She added, “It was a beautiful sunny day when we were there, but they have been there for 300 days, camping out through the winter …”
The camp concierge
When he left for Fairy Creek, Hiway Hippy, host of Cortes Community Radio’s ‘End of the Road Show,’ intended to be a tree sitter. He quickly discovered that what the camp really needed was a concierge. That was a little over two weeks ago. Now he rises at 5 AM every morning, to look after some of the material needs:
“If it needs to be sourced, I source it. I’ve opened a free store. I’ve got boots, sleeping bags, sweaters, socks, tents, tarps, women’s hygiene products, flashlights, batteries. The shelves just keep getting fuller and fuller of donations from all you good people out there in the community.”
Hiway Hippy mentioned people from a wide range of demographics, including scientists, doctors and nurses. A chiropractor brought his table out and gave treatments. Others offered acupuncture and body massages.
“I worked with Justin Trudeau’s nanny in the kitchen for four days, cooking with her and swapping stories about 1971 – when Justin was still a brat.”
There are about 60 people at the Headquarters, where he lives and works. On weekends this number swells up into the hundreds.
“I could not give you the numbers for the other camps,” he said. “Everyone is working towards a common goal. I have not heard a raised voice amidst all the daily chaos and buzzbys by the RCMP in their helicopters.”
The first four or five days, Hiway Hippy was constantly “having allergic reactions to my emotions and having to wipe my eyes all the time.”
Trek to Fairy Creek: One of the Marches
Ralph and Lannie Keller took part in a march one Saturday.
They heard there were more than 2,000 people involved.
“There were actions at five different places … and I do not know what happened at the other locations,” said Lannie.
They were in the group that reoccupied Waterfall Camp, which the RCMP had dismantled the day before.

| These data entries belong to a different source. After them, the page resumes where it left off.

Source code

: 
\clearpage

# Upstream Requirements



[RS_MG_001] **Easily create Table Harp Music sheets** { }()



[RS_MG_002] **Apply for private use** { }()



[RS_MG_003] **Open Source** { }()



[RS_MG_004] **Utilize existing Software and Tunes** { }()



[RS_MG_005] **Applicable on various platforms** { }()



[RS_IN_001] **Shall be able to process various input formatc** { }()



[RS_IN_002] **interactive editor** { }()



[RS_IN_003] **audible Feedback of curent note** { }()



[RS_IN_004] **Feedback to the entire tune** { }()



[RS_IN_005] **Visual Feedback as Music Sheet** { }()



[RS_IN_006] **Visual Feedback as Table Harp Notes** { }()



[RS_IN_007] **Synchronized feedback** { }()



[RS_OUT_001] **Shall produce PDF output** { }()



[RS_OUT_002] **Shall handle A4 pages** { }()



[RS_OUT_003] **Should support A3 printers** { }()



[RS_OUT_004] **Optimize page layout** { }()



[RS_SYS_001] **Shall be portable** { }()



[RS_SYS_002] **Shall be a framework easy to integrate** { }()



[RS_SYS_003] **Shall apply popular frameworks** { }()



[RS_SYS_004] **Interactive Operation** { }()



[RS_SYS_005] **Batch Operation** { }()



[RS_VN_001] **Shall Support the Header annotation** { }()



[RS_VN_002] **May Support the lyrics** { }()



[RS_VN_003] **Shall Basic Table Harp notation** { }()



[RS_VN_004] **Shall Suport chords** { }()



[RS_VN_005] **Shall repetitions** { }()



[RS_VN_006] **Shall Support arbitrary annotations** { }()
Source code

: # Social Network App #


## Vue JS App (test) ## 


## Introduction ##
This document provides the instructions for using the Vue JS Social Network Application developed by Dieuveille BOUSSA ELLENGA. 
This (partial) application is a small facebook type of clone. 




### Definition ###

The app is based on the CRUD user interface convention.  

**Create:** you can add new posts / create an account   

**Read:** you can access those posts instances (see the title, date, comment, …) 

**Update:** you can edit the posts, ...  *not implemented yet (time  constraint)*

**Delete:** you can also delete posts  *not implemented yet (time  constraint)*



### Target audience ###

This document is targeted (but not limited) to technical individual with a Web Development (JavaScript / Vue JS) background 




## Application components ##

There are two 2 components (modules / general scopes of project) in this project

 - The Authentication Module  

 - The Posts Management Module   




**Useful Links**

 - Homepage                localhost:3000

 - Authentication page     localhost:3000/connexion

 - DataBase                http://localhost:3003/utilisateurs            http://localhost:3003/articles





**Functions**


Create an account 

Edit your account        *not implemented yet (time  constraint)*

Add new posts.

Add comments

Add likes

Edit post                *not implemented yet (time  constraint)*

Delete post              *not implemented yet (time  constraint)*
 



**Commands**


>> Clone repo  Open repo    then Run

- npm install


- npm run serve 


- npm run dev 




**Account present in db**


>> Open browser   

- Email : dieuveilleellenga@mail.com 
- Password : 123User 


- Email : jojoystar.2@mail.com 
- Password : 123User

There was a police blockade at the edge of the exclusion zone, twelve kilometres from the camp. The Kellers were too far back in the crowd to see ‘a Pacheedaht elder’ cut the ribbon meant to stop them.
“I’m told that he walked up to the ribbon and said, ‘these protesters are my friends and welcome on Pacheedaht traditional territory.’ He cut the ribbon and the throng marched through,” said Ralph.
Lannie added, “There were three police cars parked and probably a dozen officers, basically sitting in their vehicles taking our pictures as we walked by.”
In the podcast above, Lannie describes the long hike through clearcuts and some forested areas – ‘not first growth, so it wasn’t inspiring, but it was beautiful.’
Half way to the camp, there was a callout and 50 or so people willing to be arrested moved to the front of the group.
“Anyway, we walked and walked and got up there – and there were no police. So it was a bit anticlimactic because, there we were. It was a celebration because we were there (at Waterfall Camp) and all those people who were ready and willing to recreate the blockade would be able to do that,” said Lannie.
The Kellers stayed for half an hour, then headed back to Read Island.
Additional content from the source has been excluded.